SUPPLIED INFORMATION below:

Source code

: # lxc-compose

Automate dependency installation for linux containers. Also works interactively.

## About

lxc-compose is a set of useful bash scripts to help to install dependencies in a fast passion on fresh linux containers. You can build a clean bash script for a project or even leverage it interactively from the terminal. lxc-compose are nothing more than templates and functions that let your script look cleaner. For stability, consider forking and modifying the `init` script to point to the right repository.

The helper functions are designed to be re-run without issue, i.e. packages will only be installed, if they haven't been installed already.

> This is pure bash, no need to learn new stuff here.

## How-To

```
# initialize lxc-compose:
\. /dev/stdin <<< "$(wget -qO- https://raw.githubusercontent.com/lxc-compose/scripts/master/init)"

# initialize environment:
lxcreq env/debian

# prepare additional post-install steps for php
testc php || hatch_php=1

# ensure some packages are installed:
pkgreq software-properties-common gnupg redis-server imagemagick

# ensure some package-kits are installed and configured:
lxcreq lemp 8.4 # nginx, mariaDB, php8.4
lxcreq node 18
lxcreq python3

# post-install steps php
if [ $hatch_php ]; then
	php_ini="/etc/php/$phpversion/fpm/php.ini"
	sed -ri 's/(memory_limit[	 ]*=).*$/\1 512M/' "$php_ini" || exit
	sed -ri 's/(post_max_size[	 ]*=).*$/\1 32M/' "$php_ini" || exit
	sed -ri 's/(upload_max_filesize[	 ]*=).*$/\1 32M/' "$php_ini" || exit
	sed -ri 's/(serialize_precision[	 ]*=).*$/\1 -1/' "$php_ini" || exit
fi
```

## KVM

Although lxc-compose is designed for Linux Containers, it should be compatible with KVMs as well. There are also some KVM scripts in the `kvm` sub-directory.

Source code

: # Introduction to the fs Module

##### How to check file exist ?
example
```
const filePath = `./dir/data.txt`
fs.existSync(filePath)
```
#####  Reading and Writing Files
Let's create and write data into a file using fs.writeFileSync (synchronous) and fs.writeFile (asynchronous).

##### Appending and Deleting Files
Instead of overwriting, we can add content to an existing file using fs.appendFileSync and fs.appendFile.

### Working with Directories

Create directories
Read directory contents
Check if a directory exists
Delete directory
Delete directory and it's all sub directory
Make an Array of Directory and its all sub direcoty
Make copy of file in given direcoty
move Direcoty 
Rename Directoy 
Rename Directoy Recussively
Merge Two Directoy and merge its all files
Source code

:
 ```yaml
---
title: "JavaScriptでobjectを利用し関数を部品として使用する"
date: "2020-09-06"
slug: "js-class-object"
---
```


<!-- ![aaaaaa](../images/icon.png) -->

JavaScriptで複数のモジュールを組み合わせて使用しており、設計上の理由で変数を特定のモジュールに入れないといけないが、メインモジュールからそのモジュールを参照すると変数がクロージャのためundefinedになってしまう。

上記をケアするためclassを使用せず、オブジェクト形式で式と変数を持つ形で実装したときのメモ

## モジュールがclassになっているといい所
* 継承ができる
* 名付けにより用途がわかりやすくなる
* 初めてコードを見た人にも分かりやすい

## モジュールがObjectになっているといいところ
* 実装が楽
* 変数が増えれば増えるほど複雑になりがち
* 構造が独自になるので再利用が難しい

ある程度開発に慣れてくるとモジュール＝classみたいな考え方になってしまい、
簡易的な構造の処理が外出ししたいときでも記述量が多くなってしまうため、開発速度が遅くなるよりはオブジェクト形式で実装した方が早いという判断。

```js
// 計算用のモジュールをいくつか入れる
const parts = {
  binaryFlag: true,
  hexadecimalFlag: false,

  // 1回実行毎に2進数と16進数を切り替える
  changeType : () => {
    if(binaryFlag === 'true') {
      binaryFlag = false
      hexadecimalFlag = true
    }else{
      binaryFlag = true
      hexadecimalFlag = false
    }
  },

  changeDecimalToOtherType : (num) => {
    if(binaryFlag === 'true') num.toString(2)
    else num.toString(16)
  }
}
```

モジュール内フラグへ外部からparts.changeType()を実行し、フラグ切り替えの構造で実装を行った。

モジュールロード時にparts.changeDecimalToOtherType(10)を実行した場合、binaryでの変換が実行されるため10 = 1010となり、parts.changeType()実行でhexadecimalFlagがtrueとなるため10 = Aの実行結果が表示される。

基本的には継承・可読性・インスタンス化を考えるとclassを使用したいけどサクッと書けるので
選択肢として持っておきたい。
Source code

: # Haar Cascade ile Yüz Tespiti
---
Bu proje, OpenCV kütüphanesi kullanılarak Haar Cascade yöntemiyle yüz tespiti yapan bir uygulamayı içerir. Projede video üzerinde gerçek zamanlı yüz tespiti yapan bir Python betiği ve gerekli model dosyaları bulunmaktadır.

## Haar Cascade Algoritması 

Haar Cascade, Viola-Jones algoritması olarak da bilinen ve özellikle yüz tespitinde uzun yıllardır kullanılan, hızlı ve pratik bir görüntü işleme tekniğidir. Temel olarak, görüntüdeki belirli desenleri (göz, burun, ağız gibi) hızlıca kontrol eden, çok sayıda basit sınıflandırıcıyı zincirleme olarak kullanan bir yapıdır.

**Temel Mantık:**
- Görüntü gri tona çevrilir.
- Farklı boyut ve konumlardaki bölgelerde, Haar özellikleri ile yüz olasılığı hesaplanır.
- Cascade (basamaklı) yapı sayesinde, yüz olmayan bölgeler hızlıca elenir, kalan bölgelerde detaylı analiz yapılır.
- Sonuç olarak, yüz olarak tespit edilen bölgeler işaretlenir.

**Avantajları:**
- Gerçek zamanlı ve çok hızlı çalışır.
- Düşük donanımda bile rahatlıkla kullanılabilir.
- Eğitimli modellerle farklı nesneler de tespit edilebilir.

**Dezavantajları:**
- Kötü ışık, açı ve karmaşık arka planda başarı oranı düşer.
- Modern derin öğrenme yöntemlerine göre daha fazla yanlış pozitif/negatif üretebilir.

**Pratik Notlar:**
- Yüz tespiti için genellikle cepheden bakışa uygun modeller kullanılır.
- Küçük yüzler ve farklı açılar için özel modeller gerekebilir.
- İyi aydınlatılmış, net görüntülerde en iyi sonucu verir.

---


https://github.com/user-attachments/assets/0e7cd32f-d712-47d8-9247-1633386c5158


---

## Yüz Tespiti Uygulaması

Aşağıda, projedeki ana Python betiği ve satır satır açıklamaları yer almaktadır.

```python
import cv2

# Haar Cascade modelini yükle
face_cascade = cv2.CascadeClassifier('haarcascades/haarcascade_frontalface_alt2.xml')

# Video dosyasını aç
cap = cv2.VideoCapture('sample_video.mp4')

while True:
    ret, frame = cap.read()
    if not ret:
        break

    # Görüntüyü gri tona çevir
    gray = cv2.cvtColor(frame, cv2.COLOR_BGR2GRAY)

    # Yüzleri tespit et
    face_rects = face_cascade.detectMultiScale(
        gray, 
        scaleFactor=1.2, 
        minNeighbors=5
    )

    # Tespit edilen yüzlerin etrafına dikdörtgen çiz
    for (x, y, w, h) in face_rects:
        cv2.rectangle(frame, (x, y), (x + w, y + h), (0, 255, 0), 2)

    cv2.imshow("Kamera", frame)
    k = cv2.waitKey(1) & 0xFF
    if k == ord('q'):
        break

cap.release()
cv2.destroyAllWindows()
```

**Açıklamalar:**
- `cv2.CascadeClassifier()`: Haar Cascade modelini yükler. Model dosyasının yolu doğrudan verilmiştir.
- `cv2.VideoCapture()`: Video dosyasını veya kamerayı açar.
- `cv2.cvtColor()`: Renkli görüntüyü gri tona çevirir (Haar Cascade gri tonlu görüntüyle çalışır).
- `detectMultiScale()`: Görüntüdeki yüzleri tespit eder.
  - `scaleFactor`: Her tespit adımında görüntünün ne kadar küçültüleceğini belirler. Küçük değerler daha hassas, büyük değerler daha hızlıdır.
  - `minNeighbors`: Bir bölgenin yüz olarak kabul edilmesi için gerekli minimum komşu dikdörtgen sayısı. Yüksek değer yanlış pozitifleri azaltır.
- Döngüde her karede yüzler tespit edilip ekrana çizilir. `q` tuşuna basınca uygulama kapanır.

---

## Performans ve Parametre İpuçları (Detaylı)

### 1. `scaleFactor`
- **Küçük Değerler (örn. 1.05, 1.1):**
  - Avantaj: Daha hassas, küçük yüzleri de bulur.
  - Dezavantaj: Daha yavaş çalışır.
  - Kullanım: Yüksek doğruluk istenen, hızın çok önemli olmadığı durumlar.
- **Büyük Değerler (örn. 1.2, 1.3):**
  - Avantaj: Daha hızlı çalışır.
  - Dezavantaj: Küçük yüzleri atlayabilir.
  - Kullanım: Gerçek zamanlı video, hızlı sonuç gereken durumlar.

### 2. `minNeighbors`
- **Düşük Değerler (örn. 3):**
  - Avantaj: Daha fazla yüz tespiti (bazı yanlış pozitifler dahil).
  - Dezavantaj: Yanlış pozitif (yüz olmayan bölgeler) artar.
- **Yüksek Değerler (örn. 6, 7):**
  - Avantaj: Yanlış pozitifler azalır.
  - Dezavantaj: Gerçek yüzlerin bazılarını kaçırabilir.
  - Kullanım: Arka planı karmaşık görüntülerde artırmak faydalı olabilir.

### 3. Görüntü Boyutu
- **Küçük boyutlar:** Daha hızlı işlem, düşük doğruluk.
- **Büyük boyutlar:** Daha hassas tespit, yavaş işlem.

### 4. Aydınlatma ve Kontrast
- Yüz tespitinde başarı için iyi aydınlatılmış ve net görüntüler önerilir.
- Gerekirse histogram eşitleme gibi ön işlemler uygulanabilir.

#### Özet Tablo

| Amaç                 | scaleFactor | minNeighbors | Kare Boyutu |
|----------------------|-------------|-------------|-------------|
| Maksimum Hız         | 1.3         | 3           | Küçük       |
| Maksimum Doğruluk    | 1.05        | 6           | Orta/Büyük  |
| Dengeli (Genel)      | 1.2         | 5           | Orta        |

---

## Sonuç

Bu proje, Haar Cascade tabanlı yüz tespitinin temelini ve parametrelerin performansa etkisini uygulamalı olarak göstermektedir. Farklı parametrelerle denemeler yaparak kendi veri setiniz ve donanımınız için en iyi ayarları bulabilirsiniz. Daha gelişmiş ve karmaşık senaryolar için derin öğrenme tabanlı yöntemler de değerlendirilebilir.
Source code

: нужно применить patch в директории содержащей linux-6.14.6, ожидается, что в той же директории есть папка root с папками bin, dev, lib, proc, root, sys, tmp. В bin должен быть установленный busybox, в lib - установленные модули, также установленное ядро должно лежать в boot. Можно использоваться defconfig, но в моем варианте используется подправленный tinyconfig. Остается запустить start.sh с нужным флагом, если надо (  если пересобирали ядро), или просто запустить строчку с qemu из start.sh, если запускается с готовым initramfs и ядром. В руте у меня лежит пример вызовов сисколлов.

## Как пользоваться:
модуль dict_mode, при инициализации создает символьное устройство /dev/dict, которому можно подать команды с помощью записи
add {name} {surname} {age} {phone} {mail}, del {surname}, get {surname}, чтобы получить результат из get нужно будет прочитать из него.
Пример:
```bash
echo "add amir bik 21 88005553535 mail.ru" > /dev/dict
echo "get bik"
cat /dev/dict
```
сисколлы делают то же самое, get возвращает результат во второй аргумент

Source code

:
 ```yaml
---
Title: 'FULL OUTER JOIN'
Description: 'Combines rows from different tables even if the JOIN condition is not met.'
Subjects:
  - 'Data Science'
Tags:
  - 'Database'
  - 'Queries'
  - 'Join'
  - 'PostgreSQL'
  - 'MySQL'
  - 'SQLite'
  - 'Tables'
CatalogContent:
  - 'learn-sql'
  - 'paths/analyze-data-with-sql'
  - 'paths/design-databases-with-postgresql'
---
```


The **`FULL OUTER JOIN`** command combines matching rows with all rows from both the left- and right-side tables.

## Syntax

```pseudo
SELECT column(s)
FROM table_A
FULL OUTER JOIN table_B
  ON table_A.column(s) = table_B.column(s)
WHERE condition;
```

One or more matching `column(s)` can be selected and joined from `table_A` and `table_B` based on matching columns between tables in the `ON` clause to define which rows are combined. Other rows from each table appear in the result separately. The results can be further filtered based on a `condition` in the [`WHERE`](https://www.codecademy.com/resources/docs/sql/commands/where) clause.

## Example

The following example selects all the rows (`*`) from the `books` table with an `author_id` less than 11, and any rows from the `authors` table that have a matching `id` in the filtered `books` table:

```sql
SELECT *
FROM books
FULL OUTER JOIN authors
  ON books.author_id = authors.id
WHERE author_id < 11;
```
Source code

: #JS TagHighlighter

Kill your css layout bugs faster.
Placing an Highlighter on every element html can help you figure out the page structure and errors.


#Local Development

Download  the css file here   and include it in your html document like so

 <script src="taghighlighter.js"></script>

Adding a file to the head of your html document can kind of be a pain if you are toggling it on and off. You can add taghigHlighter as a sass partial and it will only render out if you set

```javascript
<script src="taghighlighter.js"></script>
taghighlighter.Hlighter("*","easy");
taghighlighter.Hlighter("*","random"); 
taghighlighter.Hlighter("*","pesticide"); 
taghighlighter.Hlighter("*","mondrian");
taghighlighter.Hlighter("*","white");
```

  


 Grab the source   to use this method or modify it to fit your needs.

End of SUPPLIED INFORMATION.

Among the lines of the records, copy out each one that contains the word "Directoy".

Rename Directoy 
Rename Directoy Recussively
Merge Two Directoy and merge its all files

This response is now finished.